Gianluca Grisolia
Quando uscì il romanzo di Brian Selznick La straordinaria invenzione di Hugo Cabret, nel 2007, diventò subito un piccolo caso letterario. La sua narrazione così particolare, che alternava scrittura e sequenze illustrate in un unico racconto coerente, racchiudeva già in sé un dinamismo intimamente cinematografico. Alla notizia che un maestro come Martin Scorsese si sarebbe occupato della sua trasposizione filmica, i fan della storia originale avevano esultato. Il dubbio, tuttavia, rimaneva: come si potrà rendere la peculiarità del libro senza perderne la magia?
Il film di Hugo Cabret rende molto bene la atmosfere fiabesche e vagamente steampunk dell’opera da cui è tratto.

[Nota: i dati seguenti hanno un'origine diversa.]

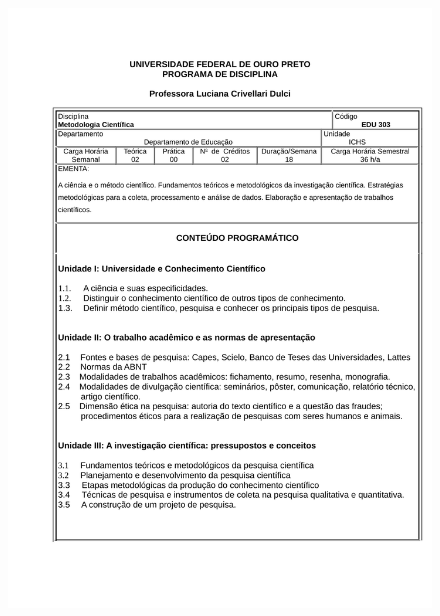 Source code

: \begin{figure}[p]
	\centering 
	\includegraphics[scale=0.7]{capitulos/anexo1-programas-disciplina/p56.pdf}
\end{figure}

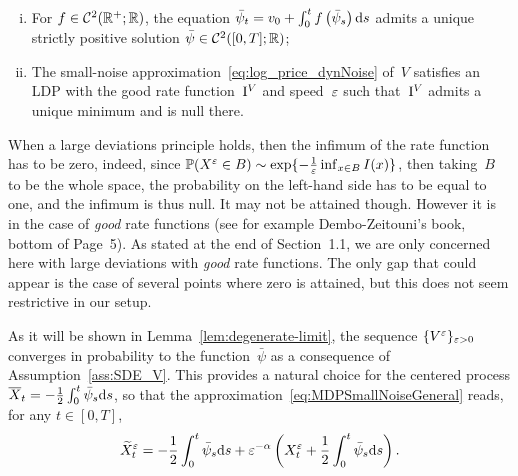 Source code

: \begin{assumption}\label{ass:SDE_V}\ 
\begin{enumerate}[(i)]
    \item For $f\in \mathcal{C}^2(\mathbb{R}^{+}; \mathbb{R})$, 
    the equation $\bar\psi_t = v_0 + \int_0^t f\left(\bar\psi_s\right)\mathrm{d} s$ admits a unique strictly positive solution $\bar\psi\in\mathcal{C}^2([0,T]; \mathbb{R})$;
    \item The small-noise approximation~\eqref{eq:log_price_dynNoise} of~$V$ satisfies an LDP with the good rate function~$\mathrm{I}^{V}$ and speed~$\varepsilon$ such that~$\mathrm{I}^{V}$ admits a unique minimum and is null there.
\end{enumerate}
\end{assumption}
\begin{remark}
When a large deviations principle holds,
then the infimum of the rate function has to be zero, indeed, since 
$\mathbb{P}(X^\varepsilon \in B)\sim \exp\{-\frac{1}{\varepsilon}\inf_{x\in B} I(x)\}$,
then taking~$B$ to be the whole space,  
the probability on the left-hand side has to be equal to one, and the infimum is thus null. 
It may not be attained though. 
However it is in the case of \emph{good} rate functions (see for example Dembo-Zeitouni's book, bottom of Page~5). 
As stated at the end of Section~1.1, we are only concerned here with large deviations with \emph{good} rate functions.
The only gap that could appear is the case of several points where zero is attained,
but this does not seem restrictive in our setup.
\end{remark}
As it will be shown in Lemma~\ref{lem:degenerate-limit}, 
the sequence $\{V^\varepsilon\}_{\varepsilon>0}$ converges in probability to the function~$\bar\psi$ as a consequence of Assumption~\ref{ass:SDE_V}. 
This provides a natural choice for the centered process 
${\overline{X}_t = -\frac{1}{2}\int_0^t\bar\psi_s\mathrm{d} s}$,
so that the approximation~\eqref{eq:MDPSmallNoiseGeneral}
reads, for any $t\in [0,T]$,
\begin{equation}\label{eq:MDPSmallNoiseX}
\widetilde{X}^\varepsilon_t = -\frac{1}{2} \int_0^t\bar\psi_s \mathrm{d} s + \varepsilon^{-\alpha}\left(X^{\varepsilon}_t + \frac{1}{2} \int_0^t\bar\psi_s \mathrm{d} s\right).
\end{equation}

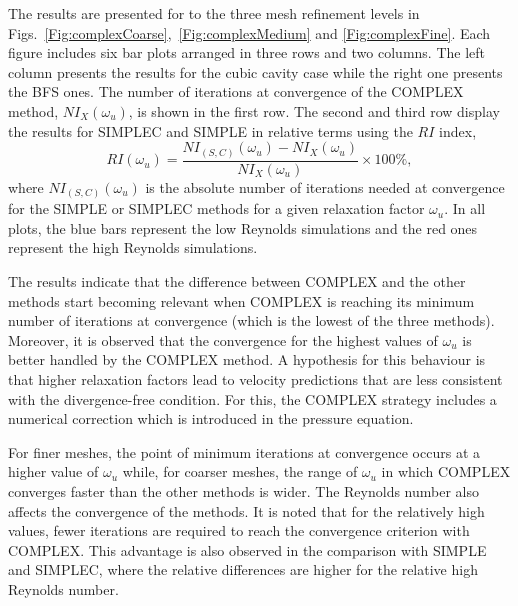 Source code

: \documentclass[final,3p,times,11pt,onecolumn]{myElsarticle}
\numberwithin{equation}{section}
\begin{document}
The results are presented for to the three mesh refinement levels in Figs.~\ref{Fig:complexCoarse},~\ref{Fig:complexMedium} and \ref{Fig:complexFine}. Each figure includes six bar plots arranged in three rows and two columns. The left column presents the results for the cubic cavity case while the right one presents the BFS ones. The number of iterations at convergence of the COMPLEX method, $NI_X(\omega_u)$, is shown in the first row. The second and third row display the results for SIMPLEC and SIMPLE in relative terms using the $RI$ index,
\begin{equation}
RI(\omega_u)
=
\dfrac
{NI_{(S,C)}(\omega_u) - NI_X(\omega_u)}
{NI_X(\omega_u)}
\times
100\%,
\end{equation}
where $NI_{(S,C)}(\omega_u)$ is the absolute number of iterations needed at convergence for the SIMPLE or SIMPLEC methods for a given relaxation factor $\omega_u$. 
In all plots, the blue bars represent the low Reynolds simulations and the red ones represent the high Reynolds simulations.

The results indicate that the difference between COMPLEX and the other methods start becoming relevant when COMPLEX is reaching its minimum number of iterations at convergence (which is the lowest of the three methods). Moreover, it is observed that the convergence for the highest values of $\omega_u$ is better handled by the COMPLEX method. A hypothesis for this behaviour is that higher relaxation factors lead to velocity predictions that are less consistent with the divergence-free condition. For this, the COMPLEX strategy includes a numerical correction which is introduced in the pressure equation.


For finer meshes, the point of minimum iterations at convergence occurs at a higher value of $\omega_u$ while, for coarser meshes, the range of $\omega_u$ in which COMPLEX converges faster than the other methods is wider. The Reynolds number also affects the convergence of the methods. It is noted that for the relatively high values, fewer iterations are required to reach the convergence criterion with COMPLEX. This advantage is also observed in the comparison with SIMPLE and SIMPLEC, where the relative differences are higher for the relative high Reynolds number.
\end{document}
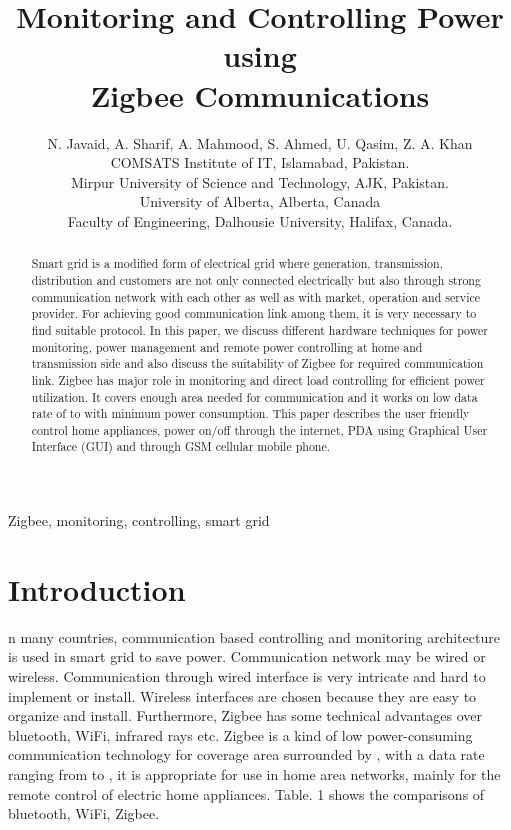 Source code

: \documentclass[10pt, conference, compsocconf]{IEEEtran}
\begin{document}
\title{Monitoring and Controlling Power using\\ Zigbee Communications}


\author{N. Javaid, A. Sharif, A. Mahmood, S. Ahmed, U. Qasim, Z. A. Khan\\

        COMSATS Institute of IT, Islamabad, Pakistan. \\
        Mirpur University of Science and Technology, AJK, Pakistan.\\
        University of Alberta, Alberta, Canada\\
        Faculty of Engineering, Dalhousie University, Halifax, Canada.
        }

\maketitle


\begin{abstract}
Smart grid is a modified form of electrical grid where generation, transmission, distribution and customers are not only connected electrically but also through strong communication network with each other as well as with market, operation and service provider. For achieving good communication link among them, it is very necessary to find suitable protocol. In this paper, we discuss different hardware techniques for power monitoring, power management and remote power controlling at home and transmission side and also discuss the suitability of Zigbee for required communication link. Zigbee has major role in monitoring and direct load controlling for efficient power utilization. It covers enough area needed for communication and it works on low data rate of  to  with minimum power consumption. This paper describes the user friendly control home appliances, power on/off through the internet, PDA using Graphical User Interface (GUI) and through GSM cellular mobile phone.

 \end{abstract}

\begin{IEEEkeywords}
Zigbee, monitoring, controlling, smart grid
\end{IEEEkeywords}

\IEEEpeerreviewmaketitle
\section{Introduction}

n many countries, communication based controlling and monitoring architecture is used in smart grid to save power. Communication network may be wired or wireless. Communication through wired interface is very intricate and hard to implement or install. Wireless interfaces are chosen because they are easy to organize and install. Furthermore, Zigbee has some technical advantages over bluetooth, WiFi, infrared rays etc. Zigbee is a kind of low power-consuming communication technology for coverage area surrounded by , with a data rate ranging from  to , it is appropriate for use in home area networks, mainly for the remote control of electric home appliances. Table. 1 shows the comparisons of bluetooth, WiFi, Zigbee.
\end{document}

Il suo protagonista Asa Butterfield, sebbene non attorialmente maturo come la bravissima e giovane collega Chloë Moretz, riesce a restituire con grande dovizia l’immagine dickensiana che i lettori del romanzo si erano costruiti del piccolo orfano. Molto divertenti anche i teatrini con la guardia integerrima e zoppicante di Sacha Baron Cohen, e assai affascinanti le sequenze oniriche presenti nella pellicola.
Inutile dire però che, al di là della maestria di Scorsese, nessuna trovata registica ha potuto realmente eguagliare la genialità grafica del libro. Qualcuno sperava che l’uso del 3D ci avrebbe provato. Tuttavia, per quanto realizzata ad un buon livello, nemmeno la stereoscopia (pratica ormai abusata e invisa ai più già da tempo) è stata capace di introdurre un effetto di transmedialità narrativa altrettanto marcato.
Nonostante questo confronto impari, Hugo Cabret rimane un film spettacolare che, sullo schermo ancor più che sulla carta, si fa dichiarazione di resa incondizionata alla magia nel cinema e del cinema. E già solo per questo andrebbe visto e rivisto in diversi momenti della propria vita da spettatori.